### SUPPLIED ENTRIES
* * *
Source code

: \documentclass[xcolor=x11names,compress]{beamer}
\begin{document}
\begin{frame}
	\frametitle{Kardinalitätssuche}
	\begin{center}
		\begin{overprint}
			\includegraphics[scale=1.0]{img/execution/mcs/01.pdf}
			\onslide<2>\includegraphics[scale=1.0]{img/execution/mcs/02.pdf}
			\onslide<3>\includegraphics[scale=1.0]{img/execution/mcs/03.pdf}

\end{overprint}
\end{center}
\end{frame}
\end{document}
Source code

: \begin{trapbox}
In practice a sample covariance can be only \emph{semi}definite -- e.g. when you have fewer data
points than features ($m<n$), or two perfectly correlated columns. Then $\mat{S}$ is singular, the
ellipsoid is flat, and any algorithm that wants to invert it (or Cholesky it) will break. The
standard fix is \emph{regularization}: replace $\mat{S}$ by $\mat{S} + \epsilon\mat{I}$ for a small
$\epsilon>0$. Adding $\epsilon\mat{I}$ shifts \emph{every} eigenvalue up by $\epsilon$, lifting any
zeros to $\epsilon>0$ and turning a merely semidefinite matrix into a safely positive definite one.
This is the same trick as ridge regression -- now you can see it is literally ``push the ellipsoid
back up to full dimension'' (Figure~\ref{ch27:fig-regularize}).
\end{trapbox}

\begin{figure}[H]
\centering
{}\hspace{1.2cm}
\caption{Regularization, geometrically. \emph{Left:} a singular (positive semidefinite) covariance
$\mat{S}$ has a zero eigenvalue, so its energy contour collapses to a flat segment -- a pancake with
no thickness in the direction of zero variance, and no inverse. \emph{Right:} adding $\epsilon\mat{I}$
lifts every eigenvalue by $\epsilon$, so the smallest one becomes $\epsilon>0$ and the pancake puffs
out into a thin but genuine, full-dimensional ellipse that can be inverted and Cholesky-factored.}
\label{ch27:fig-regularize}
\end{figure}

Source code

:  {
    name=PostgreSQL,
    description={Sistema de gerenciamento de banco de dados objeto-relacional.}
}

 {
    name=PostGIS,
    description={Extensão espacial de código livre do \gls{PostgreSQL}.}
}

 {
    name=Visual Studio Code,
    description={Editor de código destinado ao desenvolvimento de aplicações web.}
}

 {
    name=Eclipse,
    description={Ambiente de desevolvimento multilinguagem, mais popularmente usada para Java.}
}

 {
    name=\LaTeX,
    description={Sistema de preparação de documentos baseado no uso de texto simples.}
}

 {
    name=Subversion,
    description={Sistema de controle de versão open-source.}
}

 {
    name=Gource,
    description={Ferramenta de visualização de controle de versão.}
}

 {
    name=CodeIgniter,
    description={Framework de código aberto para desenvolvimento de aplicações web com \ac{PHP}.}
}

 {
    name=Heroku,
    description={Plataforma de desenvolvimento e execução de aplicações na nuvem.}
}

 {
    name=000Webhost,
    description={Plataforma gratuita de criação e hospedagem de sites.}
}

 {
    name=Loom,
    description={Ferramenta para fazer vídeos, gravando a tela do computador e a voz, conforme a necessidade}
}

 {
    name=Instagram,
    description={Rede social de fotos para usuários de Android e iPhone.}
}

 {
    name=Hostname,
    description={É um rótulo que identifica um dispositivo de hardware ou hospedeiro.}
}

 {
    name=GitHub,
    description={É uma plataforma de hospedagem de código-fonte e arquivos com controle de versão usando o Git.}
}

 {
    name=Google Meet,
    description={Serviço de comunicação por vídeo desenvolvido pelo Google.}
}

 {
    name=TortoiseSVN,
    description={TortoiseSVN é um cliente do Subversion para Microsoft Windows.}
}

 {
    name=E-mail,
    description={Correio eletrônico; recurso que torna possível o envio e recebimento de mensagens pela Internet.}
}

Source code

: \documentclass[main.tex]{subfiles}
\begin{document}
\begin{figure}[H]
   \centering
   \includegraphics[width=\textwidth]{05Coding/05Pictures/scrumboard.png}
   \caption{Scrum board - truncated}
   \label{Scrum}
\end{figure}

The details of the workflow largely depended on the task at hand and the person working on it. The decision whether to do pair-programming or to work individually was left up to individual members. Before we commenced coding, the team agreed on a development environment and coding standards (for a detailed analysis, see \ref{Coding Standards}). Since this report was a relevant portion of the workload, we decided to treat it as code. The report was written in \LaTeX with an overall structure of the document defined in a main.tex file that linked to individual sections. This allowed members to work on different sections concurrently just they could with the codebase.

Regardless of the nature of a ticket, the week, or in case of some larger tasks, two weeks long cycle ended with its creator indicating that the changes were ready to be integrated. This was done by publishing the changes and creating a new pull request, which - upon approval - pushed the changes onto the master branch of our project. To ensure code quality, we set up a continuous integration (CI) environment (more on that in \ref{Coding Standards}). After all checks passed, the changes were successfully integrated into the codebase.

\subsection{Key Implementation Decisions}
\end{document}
* * *
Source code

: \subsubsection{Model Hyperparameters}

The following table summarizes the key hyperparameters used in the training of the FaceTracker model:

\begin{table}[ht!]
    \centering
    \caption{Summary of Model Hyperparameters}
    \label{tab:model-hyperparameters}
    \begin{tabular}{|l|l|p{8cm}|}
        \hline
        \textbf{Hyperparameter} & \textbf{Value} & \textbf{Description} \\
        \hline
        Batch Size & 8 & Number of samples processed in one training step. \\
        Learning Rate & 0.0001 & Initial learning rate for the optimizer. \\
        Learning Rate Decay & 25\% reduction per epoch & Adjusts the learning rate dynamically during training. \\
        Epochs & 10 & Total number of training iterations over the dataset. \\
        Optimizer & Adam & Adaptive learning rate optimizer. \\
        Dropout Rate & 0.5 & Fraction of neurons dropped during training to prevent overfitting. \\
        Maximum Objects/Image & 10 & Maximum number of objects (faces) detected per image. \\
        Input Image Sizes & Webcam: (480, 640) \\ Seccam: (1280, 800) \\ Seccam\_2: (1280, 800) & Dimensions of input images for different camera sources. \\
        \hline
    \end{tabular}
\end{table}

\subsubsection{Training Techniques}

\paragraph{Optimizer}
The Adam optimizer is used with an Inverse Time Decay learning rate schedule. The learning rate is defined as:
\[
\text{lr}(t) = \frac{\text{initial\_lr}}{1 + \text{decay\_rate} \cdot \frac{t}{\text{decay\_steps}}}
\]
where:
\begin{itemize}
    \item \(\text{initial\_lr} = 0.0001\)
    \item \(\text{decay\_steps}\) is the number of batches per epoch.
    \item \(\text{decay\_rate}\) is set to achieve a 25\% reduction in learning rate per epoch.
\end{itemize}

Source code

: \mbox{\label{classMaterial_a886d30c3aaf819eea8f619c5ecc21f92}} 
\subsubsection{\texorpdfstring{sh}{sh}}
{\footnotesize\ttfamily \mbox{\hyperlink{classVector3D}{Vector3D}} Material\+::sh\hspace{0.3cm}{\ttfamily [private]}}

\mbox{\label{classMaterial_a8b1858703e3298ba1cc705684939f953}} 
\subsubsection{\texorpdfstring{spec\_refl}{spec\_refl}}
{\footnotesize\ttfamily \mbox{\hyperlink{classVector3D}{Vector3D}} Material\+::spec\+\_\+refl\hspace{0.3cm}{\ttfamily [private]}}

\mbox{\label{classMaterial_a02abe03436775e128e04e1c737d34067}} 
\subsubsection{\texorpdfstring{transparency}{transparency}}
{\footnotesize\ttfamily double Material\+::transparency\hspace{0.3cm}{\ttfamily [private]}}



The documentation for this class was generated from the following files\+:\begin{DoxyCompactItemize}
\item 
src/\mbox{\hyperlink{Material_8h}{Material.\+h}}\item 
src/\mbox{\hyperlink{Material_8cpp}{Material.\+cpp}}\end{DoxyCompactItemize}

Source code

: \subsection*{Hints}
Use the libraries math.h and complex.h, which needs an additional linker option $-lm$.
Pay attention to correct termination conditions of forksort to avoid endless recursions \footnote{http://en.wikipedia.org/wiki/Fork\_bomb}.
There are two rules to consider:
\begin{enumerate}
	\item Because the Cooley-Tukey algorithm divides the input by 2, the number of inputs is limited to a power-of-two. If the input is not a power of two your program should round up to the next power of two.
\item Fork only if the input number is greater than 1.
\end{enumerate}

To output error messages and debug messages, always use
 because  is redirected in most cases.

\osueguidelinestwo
* * *
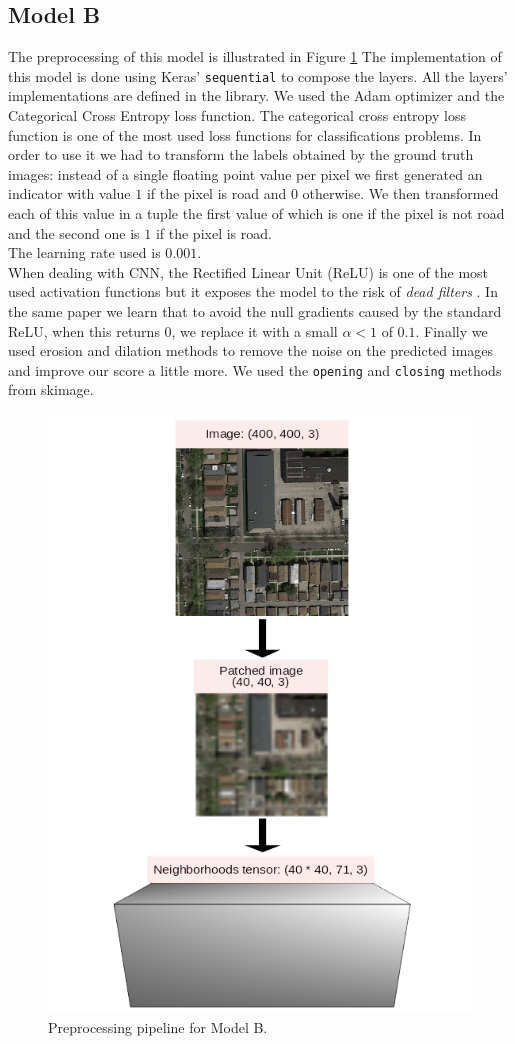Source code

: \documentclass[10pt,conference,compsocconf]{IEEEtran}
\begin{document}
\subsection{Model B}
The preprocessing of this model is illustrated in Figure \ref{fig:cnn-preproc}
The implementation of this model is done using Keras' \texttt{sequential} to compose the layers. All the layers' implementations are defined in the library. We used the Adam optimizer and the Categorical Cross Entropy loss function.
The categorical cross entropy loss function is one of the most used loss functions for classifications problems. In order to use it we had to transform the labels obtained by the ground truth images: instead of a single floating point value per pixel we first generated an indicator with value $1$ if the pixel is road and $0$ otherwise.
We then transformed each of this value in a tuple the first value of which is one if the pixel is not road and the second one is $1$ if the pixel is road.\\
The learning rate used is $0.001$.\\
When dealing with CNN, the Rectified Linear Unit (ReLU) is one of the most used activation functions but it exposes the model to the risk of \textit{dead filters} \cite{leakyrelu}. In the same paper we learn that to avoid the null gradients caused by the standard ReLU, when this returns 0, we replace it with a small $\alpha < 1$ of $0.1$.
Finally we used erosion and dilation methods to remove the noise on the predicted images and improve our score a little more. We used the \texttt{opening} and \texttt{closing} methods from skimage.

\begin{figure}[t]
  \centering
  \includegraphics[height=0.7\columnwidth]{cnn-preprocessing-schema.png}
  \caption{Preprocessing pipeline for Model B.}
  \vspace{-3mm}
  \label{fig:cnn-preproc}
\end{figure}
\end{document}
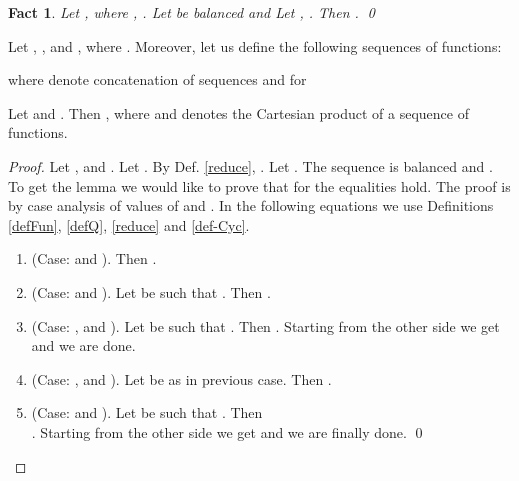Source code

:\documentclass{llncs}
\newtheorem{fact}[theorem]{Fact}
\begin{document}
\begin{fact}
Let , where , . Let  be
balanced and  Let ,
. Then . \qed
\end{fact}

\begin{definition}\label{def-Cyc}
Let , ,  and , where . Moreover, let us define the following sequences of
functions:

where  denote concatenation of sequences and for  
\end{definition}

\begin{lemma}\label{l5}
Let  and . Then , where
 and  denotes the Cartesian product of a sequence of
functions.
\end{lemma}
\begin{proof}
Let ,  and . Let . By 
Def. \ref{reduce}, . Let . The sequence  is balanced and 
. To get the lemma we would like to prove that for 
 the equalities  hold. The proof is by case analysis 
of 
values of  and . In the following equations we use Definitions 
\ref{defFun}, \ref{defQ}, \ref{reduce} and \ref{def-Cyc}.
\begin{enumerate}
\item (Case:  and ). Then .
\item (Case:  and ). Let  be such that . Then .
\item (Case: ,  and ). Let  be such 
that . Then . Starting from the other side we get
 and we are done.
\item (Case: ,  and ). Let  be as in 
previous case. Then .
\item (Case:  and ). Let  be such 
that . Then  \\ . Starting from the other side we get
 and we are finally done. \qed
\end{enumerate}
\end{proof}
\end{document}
* * *
### WHAT YOU NEED TO DO
Every line above that holds the string "eigenvalue" should be copied into the answer.

### RESULT
$\epsilon>0$. Adding $\epsilon\mat{I}$ shifts \emph{every} eigenvalue up by $\epsilon$, lifting any
$\mat{S}$ has a zero eigenvalue, so its energy contour collapses to a flat segment -- a pancake with
lifts every eigenvalue by $\epsilon$, so the smallest one becomes $\epsilon>0$ and the pancake puffs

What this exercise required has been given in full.